Dikatakannya, kompleksitas kasus kesehatan dan upaya memperbaiki layanan ini seharusnya sudah tercermin dalam data indeks kepuasan masyarakat maupun akreditasi rumah sakit. Namun demikian, peningkatan sarana dan prasarana termasuk penyehatan keuangan rumah sakit menjadi hal strategis dalam pemenuhan ekspektasi masyarakat pada rumah sakit kebanggaan NTB ini.
Untuk pemerataan layanan kesehatan diluar Lombok, RSUP sebagai pembina terus mengejar kesetaraan kompetensi tenaga medis dan fasilitas layanan ketika rumahsakit daerah dinaikkan level akreditasinya.
"Kalau untuk layanan ambulans bagi pasien luar daerah, RSUP sudah melakukan MoU dengan kabupaten/ kota", tambahnya.

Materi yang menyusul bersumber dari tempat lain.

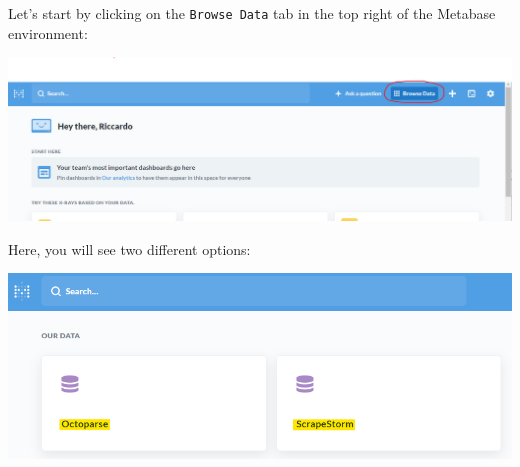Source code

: \documentclass[]{book}
\begin{document}
Let's start by clicking on the \texttt{Browse\ Data} tab in the top right of the Metabase environment:

\includegraphics{images/MetabaseBrowseData.png}

Here, you will see two different options:

\includegraphics{images/DBSelection.png}
\end{document}

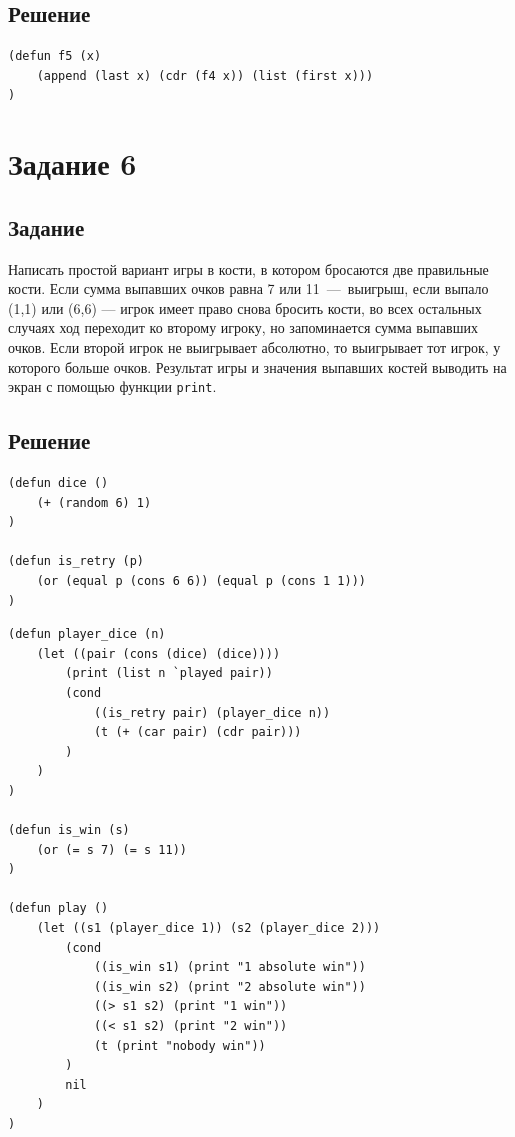 \subsection*{Решение}
\begin{code}
\begin{verbatim}
(defun f5 (x)
	(append (last x) (cdr (f4 x)) (list (first x)))
)
\end{verbatim}
\end{code}


\section{Задание 6}
\subsection*{Задание}
Написать простой вариант игры в кости, в котором бросаются две правильные кости. Если сумма выпавших очков равна 7 или 11~---~выигрыш, если выпало (1,1) или (6,6) — игрок имеет право снова бросить кости, во всех остальных случаях ход переходит ко второму игроку, но запоминается сумма выпавших очков. Если второй игрок не выигрывает абсолютно, то выигрывает тот игрок, у которого больше очков. Результат игры и значения выпавших костей выводить на экран с помощью функции \texttt{print}.

\subsection*{Решение}
\begin{code}
\begin{verbatim}
(defun dice ()
	(+ (random 6) 1)
)

(defun is_retry (p)
	(or (equal p (cons 6 6)) (equal p (cons 1 1)))
)
\end{verbatim}
\end{code}

\newpage

\begin{code}
\begin{verbatim}
(defun player_dice (n) 
	(let ((pair (cons (dice) (dice)))) 
		(print (list n `played pair))
		(cond
			((is_retry pair) (player_dice n))
			(t (+ (car pair) (cdr pair)))
		)
	)
)

(defun is_win (s)
	(or (= s 7) (= s 11))
)

(defun play ()
	(let ((s1 (player_dice 1)) (s2 (player_dice 2)))
		(cond
			((is_win s1) (print "1 absolute win"))
			((is_win s2) (print "2 absolute win"))
			((> s1 s2) (print "1 win"))
			((< s1 s2) (print "2 win"))
			(t (print "nobody win"))
		)
		nil
	)
)
\end{verbatim}
\end{code}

Dalam periode 2024 sampai 2025, kinerja keuangan dengan skor 76,2 (kategori baik) pada 2024 menjadi 53,3 yang harus terus didorong dari target pendapatan BLUD Rp 700 miliar terealisasi 123,7 miliar (17, 6 persen pada Maret 2026), dengan total penerimaan RSUP sampai Maret ini sebesar 169,8 miliar termasuk potensi penerimaan dari beberapa revenue center termasuk didalamnya kompetensi sumberdaya tenaga medis.
Terkait intervensi kesehatan dalam program Desa Berdaya sebagai upaya pengentasan kemiskinan ekstrim, Direktur RSUP yang juga Kepala Dinas Kesehatan ini mengatakan, Indeks Kesehatan Desa (IKD) akan menjadi instrumen untuk meningkatkan produktifitas dan kemandirian masyarakat dalam mengentaskan kemiskinannya dan intervensi stunting dalam hal pemenuhan gizi, sanitasi, kesehatan lingkungan dan hal lain yang relevan dengan intervensi sektor kesehatan.

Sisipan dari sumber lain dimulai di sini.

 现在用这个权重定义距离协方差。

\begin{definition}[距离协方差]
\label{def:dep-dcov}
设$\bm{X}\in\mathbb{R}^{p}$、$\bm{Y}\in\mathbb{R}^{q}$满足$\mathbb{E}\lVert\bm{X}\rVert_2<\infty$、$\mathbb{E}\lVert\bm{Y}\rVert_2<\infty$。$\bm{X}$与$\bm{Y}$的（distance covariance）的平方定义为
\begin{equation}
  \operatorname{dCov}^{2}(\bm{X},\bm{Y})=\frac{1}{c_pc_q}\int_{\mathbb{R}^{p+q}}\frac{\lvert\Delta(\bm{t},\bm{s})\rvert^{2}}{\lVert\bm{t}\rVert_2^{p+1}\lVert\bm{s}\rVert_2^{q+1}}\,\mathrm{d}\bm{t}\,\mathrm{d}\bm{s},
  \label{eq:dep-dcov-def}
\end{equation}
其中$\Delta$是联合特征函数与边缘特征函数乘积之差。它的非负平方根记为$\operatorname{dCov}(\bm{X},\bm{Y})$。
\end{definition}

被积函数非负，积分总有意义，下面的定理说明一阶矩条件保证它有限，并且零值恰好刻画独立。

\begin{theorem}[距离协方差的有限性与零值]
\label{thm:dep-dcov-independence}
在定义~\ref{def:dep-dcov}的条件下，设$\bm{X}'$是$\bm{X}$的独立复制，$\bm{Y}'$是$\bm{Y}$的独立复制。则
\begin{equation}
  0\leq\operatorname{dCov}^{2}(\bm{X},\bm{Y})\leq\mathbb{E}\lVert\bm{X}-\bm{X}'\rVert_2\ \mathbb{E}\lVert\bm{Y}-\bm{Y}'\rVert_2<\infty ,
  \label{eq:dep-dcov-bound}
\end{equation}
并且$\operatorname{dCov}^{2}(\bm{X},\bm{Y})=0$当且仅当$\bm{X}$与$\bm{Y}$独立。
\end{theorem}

"Indeks Kesehatan Desa ini sebagai acuan untuk mengintervensi sektor kesehatan di 40 desa pada tahun ini", sebut dokter Fikri.

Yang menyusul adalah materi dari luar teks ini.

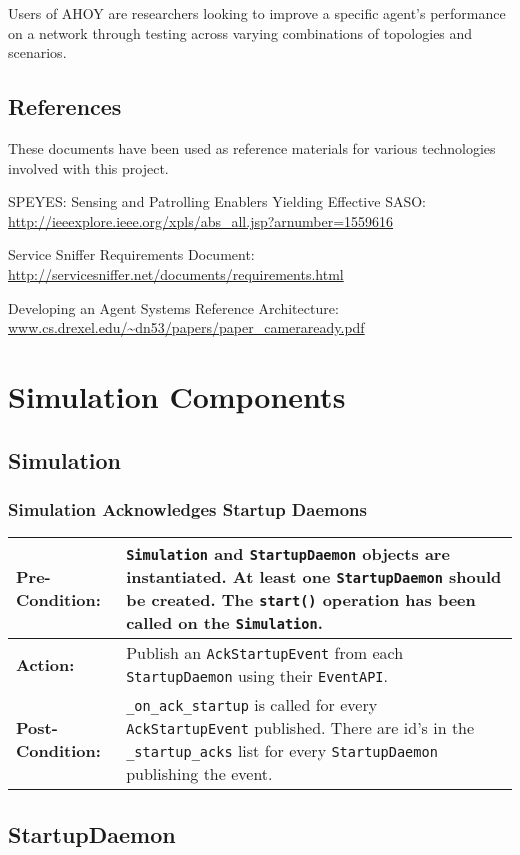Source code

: \documentclass[titlepage]{article}
\renewenvironment{itemize*}
    {\begin{itemize}
        \setlength{\itemsep}{0pt}%
        \setlength{\parskip}{0pt}%
        \setlength{\partopsep}{0pt}%
        \setlength{\topsep}{0pt}}%
    {\end{itemize}}
\newcommand{\testcase}[3]{
    \begin{center}
    \begin{tabular}{| l | p{0.7\textwidth}|}
        \hline
        \rowcolor[gray]{0.8}\textbf{Pre-Condition:} & #1 \\ \hline
        \textbf{Action:} & #2 \\ \hline
        \rowcolor[gray]{0.8}\textbf{Post-Condition:} & #3 \\ \hline
    \end{tabular}
    \end{center}
}
\begin{document}
Users of AHOY are researchers looking to improve a specific agent's performance on a network through testing across varying combinations of topologies and scenarios.

\subsection{References%
  \label{references}%
}

These documents have been used as reference materials for various technologies involved with this project.
%
\begin{itemize*}
	\item SPEYES: Sensing and Patrolling Enablers Yielding Effective SASO: \url{http://ieeexplore.ieee.org/xpls/abs\_all.jsp?arnumber=1559616}
	\item Service Sniffer Requirements Document: \url{http://servicesniffer.net/documents/requirements.html}
    \item Developing an Agent Systems Reference Architecture: \url{www.cs.drexel.edu/~dn53/papers/paper\_cameraready.pdf}
\end{itemize*}

\section{Simulation Components}
\subsection{Simulation}

\subsubsection{Simulation Acknowledges Startup Daemons}

\testcase{\texttt{Simulation} and \texttt{StartupDaemon} objects are instantiated. At least one \texttt{StartupDaemon} should be created. The \texttt{start()} operation has been called on the \texttt{Simulation}. }{Publish an \texttt{AckStartupEvent} from each \texttt{StartupDaemon} using their \texttt{EventAPI}.}{\texttt{\_on\_ack\_startup} is called for every \texttt{AckStartupEvent} published.  There are id's in the \texttt{\_startup\_acks} list for every \texttt{StartupDaemon} publishing the event.}

\subsection{StartupDaemon}
\end{document}
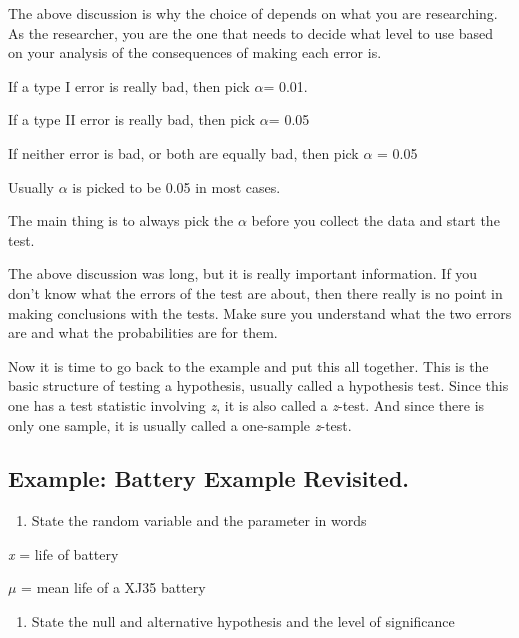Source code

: \documentclass[]{book}
\providecommand{\tightlist}{%
  \setlength{\itemsep}{0pt}\setlength{\parskip}{0pt}}
\begin{document}
The above discussion is why the choice of depends on what you are researching. As the researcher, you are the one that needs to decide what level to use based on your analysis of the consequences of making each error is.

If a type I error is really bad, then pick \(\alpha\)= 0.01.

If a type II error is really bad, then pick \(\alpha\)= 0.05

If neither error is bad, or both are equally bad, then pick \(\alpha\) = 0.05

Usually \(\alpha\) is picked to be 0.05 in most cases.

The main thing is to always pick the \(\alpha\) before you collect the data and start the test.

The above discussion was long, but it is really important information. If you don't know what the errors of the test are about, then there really is no point in making conclusions with the tests. Make sure you understand what the two errors are and what the probabilities are for them.

Now it is time to go back to the example and put this all together. This is the basic structure of testing a hypothesis, usually called a hypothesis test. Since this one has a test statistic involving \emph{z}, it is also called a \emph{z}-test. And since there is only one sample, it is usually called a one-sample \emph{z}-test.

\hypertarget{example-battery-example-revisited.}{%
\subsection{Example: Battery Example Revisited.}\label{example-battery-example-revisited.}}

\begin{enumerate}
\def\labelenumi{\arabic{enumi}.}
\tightlist
\item
  State the random variable and the parameter in words
\end{enumerate}

\emph{x} = life of battery

\(\mu\) = mean life of a XJ35 battery

\begin{enumerate}
\def\labelenumi{\arabic{enumi}.}
\setcounter{enumi}{1}
\tightlist
\item
  State the null and alternative hypothesis and the level of significance
\end{enumerate}
\end{document}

Indikator basis data dalam IKD diantaranya usia warga desa dengan rentang tertentu, data pengguna JKN, ibu hamil, menyusui, bayi dan balita serta status gizi dan pola asuh yang disebabkan kemiskinan.
Strategi intervensi kesehatan dalam program Desa Berdaya ini selain menggerakkan jejaring Puskesmas dan Posyandu serta mendorong alokasi anggaran dana desa juga bermitra dengan pihak lain seperti operasi mata yang dapat meningkatkan derajat kesehatan masyarakat agar dapat berdaya dan mandiri.